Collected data
+ + + + + + +
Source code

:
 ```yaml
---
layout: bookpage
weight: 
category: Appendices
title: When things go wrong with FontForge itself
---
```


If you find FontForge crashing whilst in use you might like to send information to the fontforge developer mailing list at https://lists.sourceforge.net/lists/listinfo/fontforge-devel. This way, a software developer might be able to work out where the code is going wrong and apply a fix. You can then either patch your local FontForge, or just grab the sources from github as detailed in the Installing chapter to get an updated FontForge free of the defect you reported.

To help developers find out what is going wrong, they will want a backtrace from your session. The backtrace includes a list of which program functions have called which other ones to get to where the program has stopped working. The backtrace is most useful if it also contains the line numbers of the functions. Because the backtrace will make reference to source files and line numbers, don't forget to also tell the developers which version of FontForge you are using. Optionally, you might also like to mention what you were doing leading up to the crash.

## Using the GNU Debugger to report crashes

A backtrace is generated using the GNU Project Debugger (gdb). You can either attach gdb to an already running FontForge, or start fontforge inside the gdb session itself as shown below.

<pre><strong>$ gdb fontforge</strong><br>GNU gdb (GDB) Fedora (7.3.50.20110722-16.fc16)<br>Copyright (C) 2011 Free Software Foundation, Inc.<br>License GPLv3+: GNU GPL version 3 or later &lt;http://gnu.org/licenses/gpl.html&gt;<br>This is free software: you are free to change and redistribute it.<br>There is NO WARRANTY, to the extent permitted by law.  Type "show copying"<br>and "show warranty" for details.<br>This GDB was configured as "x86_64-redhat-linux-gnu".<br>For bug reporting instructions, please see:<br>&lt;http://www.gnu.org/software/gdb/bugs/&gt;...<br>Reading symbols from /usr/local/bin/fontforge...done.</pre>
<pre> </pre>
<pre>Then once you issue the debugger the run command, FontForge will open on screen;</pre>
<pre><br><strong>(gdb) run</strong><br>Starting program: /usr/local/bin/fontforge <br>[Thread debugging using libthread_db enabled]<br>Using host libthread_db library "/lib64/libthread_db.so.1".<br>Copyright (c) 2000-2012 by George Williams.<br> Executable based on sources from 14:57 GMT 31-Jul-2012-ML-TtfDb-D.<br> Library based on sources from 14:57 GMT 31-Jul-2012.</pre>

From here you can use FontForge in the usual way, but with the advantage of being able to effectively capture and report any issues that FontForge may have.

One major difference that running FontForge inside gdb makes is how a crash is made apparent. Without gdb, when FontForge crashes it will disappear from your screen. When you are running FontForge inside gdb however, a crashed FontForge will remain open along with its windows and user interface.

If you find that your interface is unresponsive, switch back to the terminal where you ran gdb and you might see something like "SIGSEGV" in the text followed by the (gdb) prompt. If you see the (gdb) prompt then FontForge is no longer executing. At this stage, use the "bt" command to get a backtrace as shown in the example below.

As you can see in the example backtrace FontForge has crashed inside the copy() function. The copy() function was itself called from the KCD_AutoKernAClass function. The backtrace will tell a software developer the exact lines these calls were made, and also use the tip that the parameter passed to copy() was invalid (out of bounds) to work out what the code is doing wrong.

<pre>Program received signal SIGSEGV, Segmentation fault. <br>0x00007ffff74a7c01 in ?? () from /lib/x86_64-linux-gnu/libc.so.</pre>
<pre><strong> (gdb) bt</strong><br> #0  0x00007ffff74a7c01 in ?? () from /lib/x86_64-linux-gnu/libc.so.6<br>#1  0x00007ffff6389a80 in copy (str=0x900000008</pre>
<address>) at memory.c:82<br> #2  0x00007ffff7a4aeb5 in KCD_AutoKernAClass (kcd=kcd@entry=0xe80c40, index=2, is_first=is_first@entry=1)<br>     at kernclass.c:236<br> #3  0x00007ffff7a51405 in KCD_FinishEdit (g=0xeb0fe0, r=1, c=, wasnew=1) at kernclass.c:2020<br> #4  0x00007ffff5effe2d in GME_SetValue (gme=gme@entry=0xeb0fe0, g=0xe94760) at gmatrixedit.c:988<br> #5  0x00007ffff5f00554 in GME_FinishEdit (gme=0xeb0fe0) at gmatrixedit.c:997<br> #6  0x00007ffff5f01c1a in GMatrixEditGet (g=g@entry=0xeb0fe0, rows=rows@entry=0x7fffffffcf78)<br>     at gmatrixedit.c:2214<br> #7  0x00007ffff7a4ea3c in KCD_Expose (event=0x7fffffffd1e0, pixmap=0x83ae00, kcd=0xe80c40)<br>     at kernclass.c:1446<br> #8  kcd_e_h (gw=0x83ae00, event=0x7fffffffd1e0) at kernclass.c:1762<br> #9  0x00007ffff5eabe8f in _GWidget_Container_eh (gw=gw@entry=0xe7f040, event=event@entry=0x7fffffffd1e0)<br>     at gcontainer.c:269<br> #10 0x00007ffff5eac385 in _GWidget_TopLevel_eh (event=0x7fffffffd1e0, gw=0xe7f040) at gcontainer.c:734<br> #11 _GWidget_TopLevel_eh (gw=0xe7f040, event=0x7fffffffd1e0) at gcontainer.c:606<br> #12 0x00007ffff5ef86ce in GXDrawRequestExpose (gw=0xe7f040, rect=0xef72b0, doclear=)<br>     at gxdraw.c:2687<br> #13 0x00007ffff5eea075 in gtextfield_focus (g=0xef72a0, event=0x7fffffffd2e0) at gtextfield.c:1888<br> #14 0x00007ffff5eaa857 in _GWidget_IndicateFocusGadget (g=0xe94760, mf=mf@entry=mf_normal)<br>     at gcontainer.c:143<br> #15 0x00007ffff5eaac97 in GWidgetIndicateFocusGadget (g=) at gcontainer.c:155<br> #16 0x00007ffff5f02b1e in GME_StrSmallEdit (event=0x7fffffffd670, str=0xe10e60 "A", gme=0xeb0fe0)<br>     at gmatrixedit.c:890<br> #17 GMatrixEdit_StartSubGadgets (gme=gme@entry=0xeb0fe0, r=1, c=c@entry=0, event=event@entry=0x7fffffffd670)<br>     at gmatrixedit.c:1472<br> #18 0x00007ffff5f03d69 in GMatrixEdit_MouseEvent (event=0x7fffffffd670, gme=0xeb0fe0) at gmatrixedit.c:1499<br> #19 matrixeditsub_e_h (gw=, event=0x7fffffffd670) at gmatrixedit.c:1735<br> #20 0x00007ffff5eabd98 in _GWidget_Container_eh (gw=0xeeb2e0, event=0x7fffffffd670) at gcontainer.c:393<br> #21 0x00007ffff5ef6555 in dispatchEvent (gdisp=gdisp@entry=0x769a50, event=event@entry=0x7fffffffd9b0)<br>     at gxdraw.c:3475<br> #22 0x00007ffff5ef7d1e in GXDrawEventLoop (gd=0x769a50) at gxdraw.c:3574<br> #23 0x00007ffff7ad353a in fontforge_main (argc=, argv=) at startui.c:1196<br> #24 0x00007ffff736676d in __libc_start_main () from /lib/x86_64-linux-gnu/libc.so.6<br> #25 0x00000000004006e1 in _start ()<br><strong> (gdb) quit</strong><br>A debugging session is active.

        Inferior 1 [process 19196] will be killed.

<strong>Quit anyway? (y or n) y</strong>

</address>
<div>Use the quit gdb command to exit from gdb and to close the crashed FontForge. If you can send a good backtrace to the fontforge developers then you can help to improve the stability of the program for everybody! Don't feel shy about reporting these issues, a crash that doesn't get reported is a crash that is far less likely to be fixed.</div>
+ + + + + + +
WHAT TO PRODUCE:
Lines with "crashes" in the records above: copy every one of them.

RESULT FOR THIS TASK:
## Using the GNU Debugger to report crashes
One major difference that running FontForge inside gdb makes is how a crash is made apparent. Without gdb, when FontForge crashes it will disappear from your screen. When you are running FontForge inside gdb however, a crashed FontForge will remain open along with its windows and user interface.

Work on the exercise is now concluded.